RECORDS:
--------
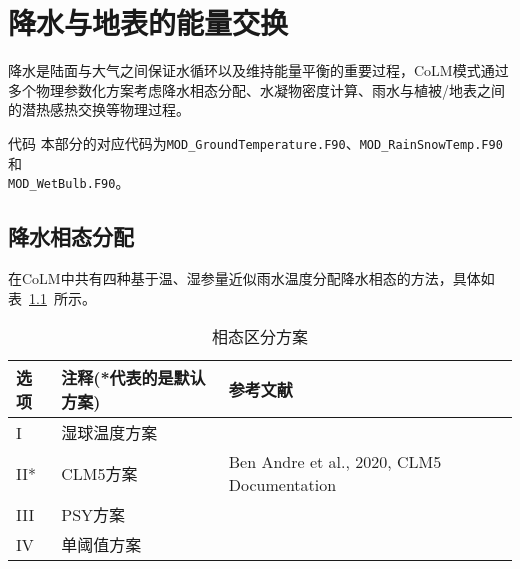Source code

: \chapter{降水与地表的能量交换}
降水是陆面与大气之间保证水循环以及维持能量平衡的重要过程，CoLM模式通过多个物理参数化方案考虑降水相态分配、水凝物密度计算、雨水与植被/地表之间的潜热感热交换等物理过程。

\begin{mymdframed}{代码}
本部分的对应代码为\texttt{MOD\_GroundTemperature.F90}、\texttt{MOD\_RainSnowTemp.F90}和\\
\texttt{MOD\_WetBulb.F90}。
\end{mymdframed}

\section{降水相态分配}\label{相态分配}
在CoLM中共有四种基于温、湿参量近似雨水温度分配降水相态的方法，具体如表~\ref{tab:相态区分方案}~所示。

\begin{table}[]
\caption{相态区分方案}
\label{tab:相态区分方案}
\begin{tabular}[h]{p{1cm}p{5cm}p{10cm}}
\toprule
选项 & 注释(*代表的是默认方案) & 参考文献 \\\midrule
I & 湿球温度方案      & \citet{Wang-etal_19WetBulb}   \\
II*  & CLM5方案      & Ben Andre et al., 2020, CLM5 Documentation      \\
III  & PSY方案     & \citet{harder2013estimating}     \\
IV  & 单阈值方案     & \citet{us1956snow}     \\    \bottomrule

\end{tabular}
\end{table}

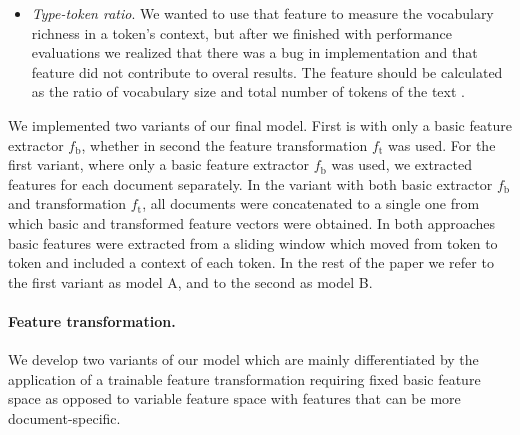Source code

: \documentclass[10pt, a4paper]{article}
\begin{document}
\begin{itemize}
	\item \textit{Type-token ratio}. We wanted to use that feature to measure the vocabulary richness in a token's context, but after we finished with performance evaluations we realized that there was a bug in implementation and that feature did not contribute to overal results. The feature should be calculated as the ratio of vocabulary size and total number of tokens of the text \citep{stamatatos-2009a}.
\end{itemize}

We implemented two variants of our final model. First is with only a basic feature extractor $f_\mathrm{b}$, whether in second the feature transformation $f_\mathrm{t}$ was used. For the first variant, where only a basic feature extractor $f_\mathrm{b}$ was used, we extracted features for each document separately. In the variant with both basic extractor $f_\mathrm{b}$ and transformation $f_\mathrm{t}$, all documents were concatenated to a single one from which basic and transformed feature vectors were obtained. In both approaches basic features were extracted from a sliding window which moved from token to token and included a context of each token. In the rest of the paper we refer to the first variant as model A, and to the second as model B.

\paragraph{Feature transformation.} We develop two variants of our model which are mainly differentiated by the application of a trainable feature transformation requiring fixed basic feature space as opposed to variable feature space with features that can be more document-specific.
\end{document}
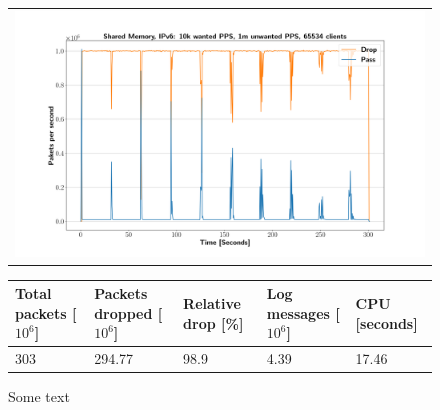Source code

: \begin{figure}[!h]
	\label{fig:simplefail2ban:shm:ip6:1m}
	\centering
	\scriptsize
	\begin{tabular}{c}
    	\centerline{\includegraphics[width=1.2\textwidth]{images/simplefail2ban_shm_ipv6_v10k_iv1m_c65534.png}}
	\end{tabular}
	\begin{tabular}{lllll}
		\toprule
		\textbf{Total packets [$10^6$]} & \textbf{Packets dropped [$10^6$]} & \textbf{Relative drop [\%]} & \textbf{Log messages [$10^6$]} & \textbf{CPU [seconds]} \\ \midrule 
		303 & 294.77 & 98.9 & 4.39 & 17.46 \\
		\bottomrule
	\end{tabular}
	\caption[Simplefail2ban, Shared Memory, IPv6, 1m \ac{PPS}]{Some text}
\end{figure}

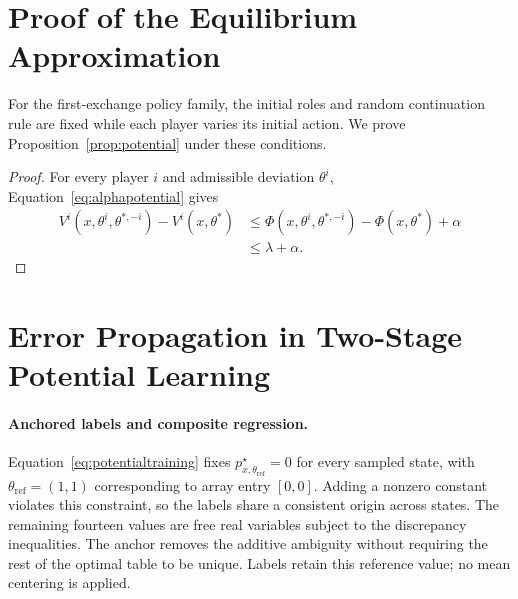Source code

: \documentclass[pmlr]{jmlr}
\begin{document}
\clearpage
\appendix
\section{Proof of the Equilibrium Approximation}
\label{app:potentialproof}
For the first-exchange policy family, the initial roles and random continuation rule are fixed while each player varies its initial action. We prove Proposition~\ref{prop:potential} under these conditions.
\begin{proof}
For every player $i$ and admissible deviation $\theta^i$, Equation~\eqref{eq:alphapotential} gives
\begin{align*}
 V^i(x,\theta^i,\theta^{*,-i})-V^i(x,\theta^*)
 &\leq\Phi(x,\theta^i,\theta^{*,-i})-\Phi(x,\theta^*)+\alpha\\
 &\leq\lambda+\alpha.
\end{align*}
\end{proof}



\section{Error Propagation in Two-Stage Potential Learning}
\label{app:potentialerrors}
\paragraph{Anchored labels and composite regression.}
Equation~\eqref{eq:potentialtraining} fixes $p_{x,\theta_{\mathrm{ref}}}^\star=0$ for every sampled state, with $\theta_{\mathrm{ref}}=(1,1)$ corresponding to array entry $[0,0]$. Adding a nonzero constant violates this constraint, so the labels share a consistent origin across states. The remaining fourteen values are free real variables subject to the discrepancy inequalities. The anchor removes the additive ambiguity without requiring the rest of the optimal table to be unique. Labels retain this reference value; no mean centering is applied.
\end{document}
--------
WHAT IS EXPECTED:
Write all the lines above out again exactly, minus the images.

THE ANSWER:
Source code

: \chapter{降水与地表的能量交换}
降水是陆面与大气之间保证水循环以及维持能量平衡的重要过程，CoLM模式通过多个物理参数化方案考虑降水相态分配、水凝物密度计算、雨水与植被/地表之间的潜热感热交换等物理过程。

\begin{mymdframed}{代码}
本部分的对应代码为\texttt{MOD\_GroundTemperature.F90}、\texttt{MOD\_RainSnowTemp.F90}和\\
\texttt{MOD\_WetBulb.F90}。
\end{mymdframed}

\section{降水相态分配}\label{相态分配}
在CoLM中共有四种基于温、湿参量近似雨水温度分配降水相态的方法，具体如表~\ref{tab:相态区分方案}~所示。

\begin{table}[]
\caption{相态区分方案}
\label{tab:相态区分方案}
\begin{tabular}[h]{p{1cm}p{5cm}p{10cm}}
\toprule
选项 & 注释(*代表的是默认方案) & 参考文献 \\\midrule
I & 湿球温度方案      & \citet{Wang-etal_19WetBulb}   \\
II*  & CLM5方案      & Ben Andre et al., 2020, CLM5 Documentation      \\
III  & PSY方案     & \citet{harder2013estimating}     \\
IV  & 单阈值方案     & \citet{us1956snow}     \\    \bottomrule

\end{tabular}
\end{table}

Source code

: \documentclass[10pt, a4paper]{article}
\begin{document}
\begin{itemize}
	\item \textit{Type-token ratio}. We wanted to use that feature to measure the vocabulary richness in a token's context, but after we finished with performance evaluations we realized that there was a bug in implementation and that feature did not contribute to overal results. The feature should be calculated as the ratio of vocabulary size and total number of tokens of the text \citep{stamatatos-2009a}.
\end{itemize}

We implemented two variants of our final model. First is with only a basic feature extractor $f_\mathrm{b}$, whether in second the feature transformation $f_\mathrm{t}$ was used. For the first variant, where only a basic feature extractor $f_\mathrm{b}$ was used, we extracted features for each document separately. In the variant with both basic extractor $f_\mathrm{b}$ and transformation $f_\mathrm{t}$, all documents were concatenated to a single one from which basic and transformed feature vectors were obtained. In both approaches basic features were extracted from a sliding window which moved from token to token and included a context of each token. In the rest of the paper we refer to the first variant as model A, and to the second as model B.

\paragraph{Feature transformation.} We develop two variants of our model which are mainly differentiated by the application of a trainable feature transformation requiring fixed basic feature space as opposed to variable feature space with features that can be more document-specific.
\end{document}
Source code

: \begin{figure}[!h]
	\label{fig:simplefail2ban:shm:ip6:1m}
	\centering
	\scriptsize
	\begin{tabular}{c}
    	\centerline{\includegraphics[width=1.2\textwidth]{images/simplefail2ban_shm_ipv6_v10k_iv1m_c65534.png}}
	\end{tabular}
	\begin{tabular}{lllll}
		\toprule
		\textbf{Total packets [$10^6$]} & \textbf{Packets dropped [$10^6$]} & \textbf{Relative drop [\%]} & \textbf{Log messages [$10^6$]} & \textbf{CPU [seconds]} \\ \midrule 
		303 & 294.77 & 98.9 & 4.39 & 17.46 \\
		\bottomrule
	\end{tabular}
	\caption[Simplefail2ban, Shared Memory, IPv6, 1m \ac{PPS}]{Some text}
\end{figure}

Source code

: \documentclass[pmlr]{jmlr}
\begin{document}
\clearpage
\appendix
\section{Proof of the Equilibrium Approximation}
\label{app:potentialproof}
For the first-exchange policy family, the initial roles and random continuation rule are fixed while each player varies its initial action. We prove Proposition~\ref{prop:potential} under these conditions.
\begin{proof}
For every player $i$ and admissible deviation $\theta^i$, Equation~\eqref{eq:alphapotential} gives
\begin{align*}
 V^i(x,\theta^i,\theta^{*,-i})-V^i(x,\theta^*)
 &\leq\Phi(x,\theta^i,\theta^{*,-i})-\Phi(x,\theta^*)+\alpha\\
 &\leq\lambda+\alpha.
\end{align*}
\end{proof}



\section{Error Propagation in Two-Stage Potential Learning}
\label{app:potentialerrors}
\paragraph{Anchored labels and composite regression.}
Equation~\eqref{eq:potentialtraining} fixes $p_{x,\theta_{\mathrm{ref}}}^\star=0$ for every sampled state, with $\theta_{\mathrm{ref}}=(1,1)$ corresponding to array entry $[0,0]$. Adding a nonzero constant violates this constraint, so the labels share a consistent origin across states. The remaining fourteen values are free real variables subject to the discrepancy inequalities. The anchor removes the additive ambiguity without requiring the rest of the optimal table to be unique. Labels retain this reference value; no mean centering is applied.
\end{document}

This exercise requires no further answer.